• WORK INSTRUCTIONS:
The word "Подстановка" turns up on some lines of this data; say how many, and give no other text.

• GIVEN DATA:

=======

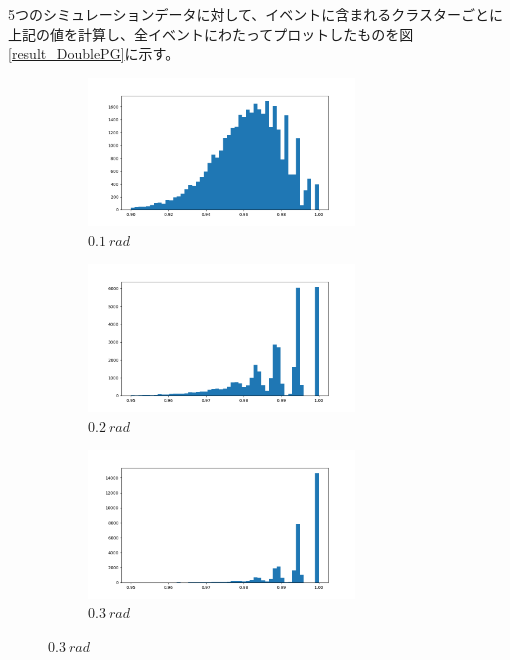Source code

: 5つのシミュレーションデータに対して、イベントに含まれるクラスターごとに上記の値を計算し、全イベントにわたってプロットしたものを図\ref{result_DoublePG}に示す。

\begin{figure}[H]
	\begin{subfigure}{.5\textwidth}
		\begin{center}
 		 	\includegraphics[width=200pt]{./Figure/DLAnalysis/rate_pred_1.png}%
  			\caption{$\SI{0.1}{rad}$}
  			\label{fig:sfig1}
 		\end{center}
	\end{subfigure}
	\begin{subfigure}{.5\textwidth}
		\begin{center}
			\includegraphics[width=200pt]{./Figure/DLAnalysis/rate_pred_2.png}%
			\caption{$\SI{0.2}{rad}$}
			\label{fig:sfig2}
		\end{center}
	\end{subfigure}
		\begin{subfigure}{.5\textwidth}
		\begin{center}
			\includegraphics[width=200pt]{./Figure/DLAnalysis/rate_pred_3.png}%
			\caption{$\SI{0.3}{rad}$}
			\label{fig:sfig2}

\end{center}
\end{subfigure}
\end{figure}
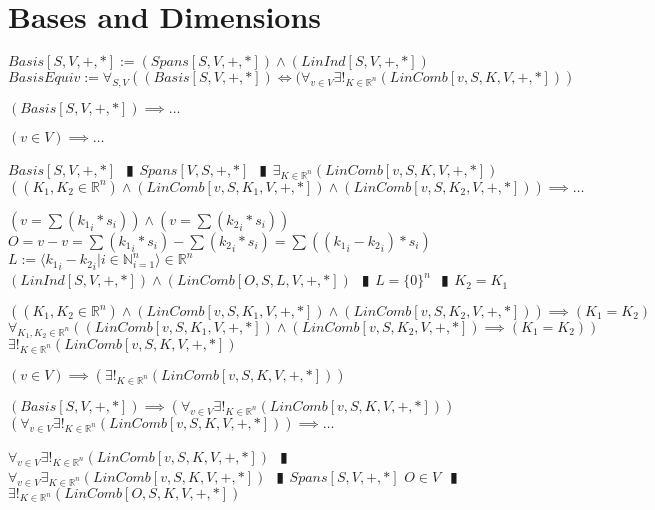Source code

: \documentclass{book}
\newcommand{\abr}{:=}
\newcommand{\pipe}{$\phantom{(}\vrectangleblack\phantom{)}$}
\newcommand{\pr}[1]{\left(#1\right)}
\begin{document}
\section{Bases and Dimensions}
$Basis[S, V, +, *] \abr (Spans[S, V, +, *]) \land (LinInd[S, V, +, *])$ \\

$BasisEquiv \abr \forall_{S, V}\pr{(Basis[S, V, +, *]) \iff (\forall_{v \in V} \exists!_{K \in \mathbb{R}^n}(LinComb[v, S, K, V, +, *])}$
\begin{enumerate}
  \lit $(Basis[S, V, +, *]) \implies \ldots$
  \begin{enumerate}
    \lit $(v \in V) \implies \ldots$
    \begin{enumerate}
      \lit $Basis[S, V, +, *]$ \pipe $Spans[V, S, +, *]$ \pipe $\exists_{K \in \mathbb{R}^n}(LinComb[v, S, K, V, +, *])$
      \lit $\pr{(K_1, K_2 \in \mathbb{R}^n) \land (LinComb[v, S, K_1, V, +, *]) \land (LinComb[v, S, K_2, V, +, *])} \implies \ldots$
      \begin{enumerate}
        \lit $\pr{v = \sum({k_1}_i * s_i)} \land \pr{v = \sum({k_2}_i * s_i)}$
        \lit $O = v - v = \sum({k_1}_i * s_i) - \sum({k_2}_i * s_i) = \sum\pr{({k_1}_i - {k_2}_i) * s_i}$
        \lit $L \abr \langle {k_1}_i - {k_2}_i | i \in \mathbb{N}_{i = 1}^n \rangle \in \mathbb{R}^n$
        \lit $(LinInd[S, V, +, *]) \land (LinComb[O, S, L, V, +, *])$ \pipe $L = \{0\}^n$ \pipe $K_2 = K_1$
      \end{enumerate}
      \lit $\pr{(K_1, K_2 \in \mathbb{R}^n) \land (LinComb[v, S, K_1, V, +, *]) \land (LinComb[v, S, K_2, V, +, *])} \implies (K_1 = K_2)$
      \lit $\forall_{K_1, K_2 \in \mathbb{R}^n}\pr{(LinComb[v, S, K_1, V, +, *]) \land (LinComb[v, S, K_2, V, +, *]) \implies (K_1 = K_2)}$
      \lit $\exists!_{K \in \mathbb{R}^n}(LinComb[v, S, K, V, +, *])$
    \end{enumerate}
    \lit $(v \in V) \implies \pr{\exists!_{K \in \mathbb{R}^n}(LinComb[v, S, K, V, +, *])}$
    \end{enumerate}
  \lit $(Basis[S, V, +, *]) \implies \pr{\forall_{v \in V} \exists!_{K \in \mathbb{R}^n}(LinComb[v, S, K, V, +, *])}$
  \lit $\pr{\forall_{v \in V} \exists!_{K \in \mathbb{R}^n}(LinComb[v, S, K, V, +, *])} \implies \ldots$
  \begin{enumerate}
    \lit $\forall_{v \in V} \exists!_{K \in \mathbb{R}^n}(LinComb[v, S, K, V, +, *])$ \pipe $\forall_{v \in V} \exists_{K \in \mathbb{R}^n}(LinComb[v, S, K, V, +, *])$ \pipe $Spans[S, V, +, *]$
    \lit $O \in V$ \pipe $\exists!_{K \in \mathbb{R}^n}(LinComb[O, S, K, V, +, *])$

\end{enumerate}
\end{enumerate}
\end{document}
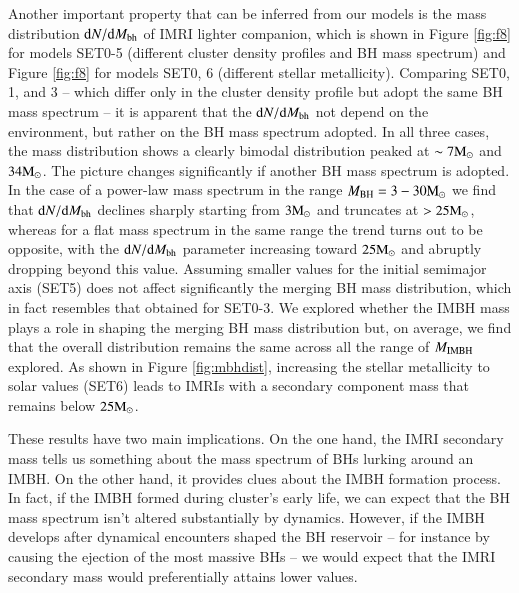 \documentclass[article]{aa}
\newcommand{\Ms}{{\rm M}_\odot}
\newcommand{\ibh}{{\rm IMBH}}
\newcommand{\bh}{{\rm BH}}
\begin{document}
{Another important property that can be inferred from our models is the mass distribution ${\rm d}N/{\rm d}M_{\rm bh}$ of IMRI lighter companion, which is shown in Figure \ref{fig:f8} for models SET0-5 (different cluster density profiles and BH mass spectrum) and Figure \ref{fig:f8} for models SET0, 6 (different stellar metallicity). Comparing SET0, 1, and 3 -- which differ only in the cluster density profile but adopt the same BH mass spectrum \citep{spera17} -- it is apparent that the ${\rm d}N/{\rm d}M_{\rm bh}$ not depend on the environment, but rather on the BH mass spectrum adopted. In all three cases, the mass distribution shows a clearly bimodal distribution peaked at $\sim 7\Ms$ and $34\Ms$. The picture changes significantly if another BH mass spectrum is adopted. In the case of a power-law mass spectrum in the range $M_\bh = 3-30\Ms$ we find that ${\rm d}N/{\rm d}M_{\rm bh}$ declines sharply starting from $3\Ms$ and truncates at $> 25 \Ms$, whereas for a flat mass spectrum in the same range the trend turns out to be opposite, with the ${\rm d}N/{\rm d}M_{\rm bh}$ parameter increasing toward $25 \Ms$ and abruptly dropping beyond this value. Assuming smaller values for the initial semimajor axis (SET5) does not affect significantly the merging BH mass distribution, which in fact resembles that obtained for SET0-3. We explored whether the IMBH mass plays a role in shaping the merging BH mass distribution but, on average, we find that the overall distribution remains the same across all the range of $M_\ibh$ explored. As shown in Figure \ref{fig:mbhdist}, increasing the stellar metallicity to solar values (SET6) leads to IMRIs with a secondary component mass that remains below $25\Ms$. 

These results have two main implications. On the one hand, the IMRI secondary mass tells us something about the mass spectrum of BHs lurking around an IMBH. On the other hand, it provides clues about the IMBH formation process. In fact, if the IMBH formed during cluster's early life, we can expect that the BH mass spectrum isn't altered substantially by dynamics. However, if the IMBH develops after dynamical encounters shaped the BH reservoir -- for instance by causing the ejection of the most massive BHs -- we would expect that the IMRI secondary mass would preferentially attains lower values.

}
\end{document}
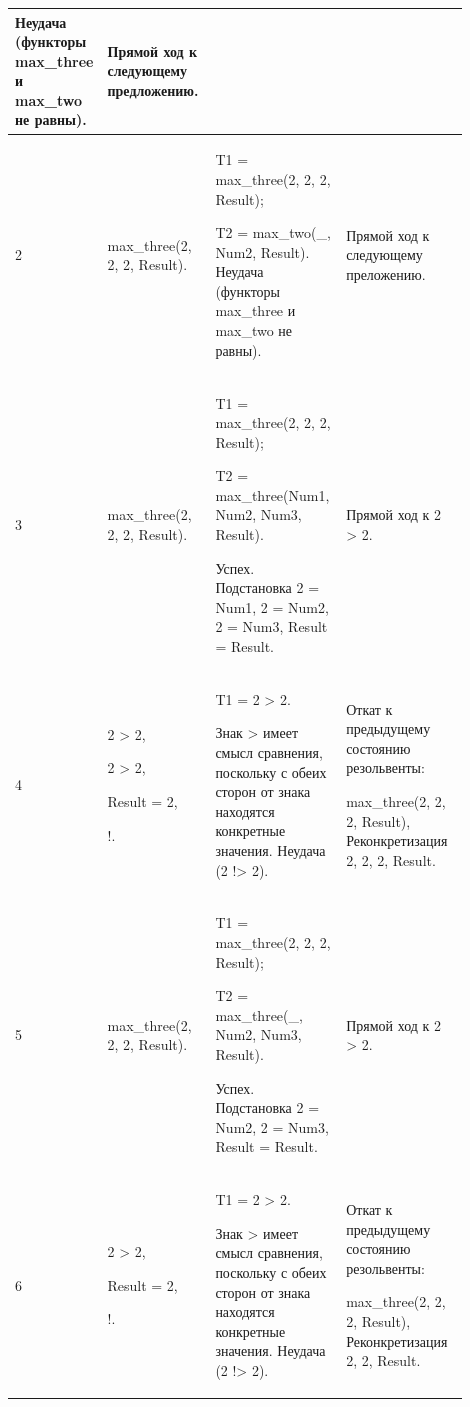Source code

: \documentclass[a4paper,12pt]{article}
\begin{document}
\begin{center}
\begin{longtable}[h!]{|p{0.05\linewidth}|p{0.25\linewidth}|p{ 0.3\linewidth}|p{ 0.3\linewidth}|}
{		Неудача (функторы max\_three и max\_two не равны).} & {Прямой ход к следующему предложению.}\\

			\hline

			{2} & {max\_three(2, 2, 2, Result).} & {T1 = max\_three(2, 2, 2, Result);

			

		T2 = max\_two(\_, Num2, Result). Неудача (функторы max\_three и max\_two не равны).} & {Прямой ход к следующему преложению.}\\

			\hline

			{3} & {max\_three(2, 2, 2, Result).} & {T1 = max\_three(2, 2, 2, Result);

			

		T2 = max\_three(Num1, Num2, Num3, Result).

	

Успех. Подстановка 2 = Num1, 2 = Num2, 2 = Num3, Result = Result.} & {Прямой ход к 2 > 2.}\\

			\hline

			{4} & {2 > 2,

			

		2 > 2,

	

Result = 2,

!.} & {T1 = 2 > 2.

Знак > имеет смысл сравнения, поскольку с обеих сторон от знака находятся конкретные значения. Неудача (2 !> 2).} & {Откат к предыдущему состоянию резольвенты: 

max\_three(2, 2, 2, Result), Реконкретизация 2, 2, 2, Result.}\\
			\hline
			{5} & {max\_three(2, 2, 2, Result).} & {T1 = max\_three(2, 2, 2, Result);
				
				T2 = max\_three(\_, Num2, Num3, Result).
				
				Успех. Подстановка 2 = Num2, 2 = Num3, Result = Result.} & {Прямой ход к 2 > 2.}\\
			\hline
			{6} & {2 > 2,
				
				Result = 2,
				
				!.} & {T1 = 2 > 2.
				
				Знак > имеет смысл сравнения, поскольку с обеих сторон от знака находятся конкретные значения. Неудача (2 !> 2).} & {Откат к предыдущему состоянию резольвенты: 
				
				max\_three(2, 2, 2, Result), Реконкретизация 2, 2, Result.}\\


\end{longtable}
\end{center}
\end{document}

=======

• RESPONSE TO THIS EXERCISE:
2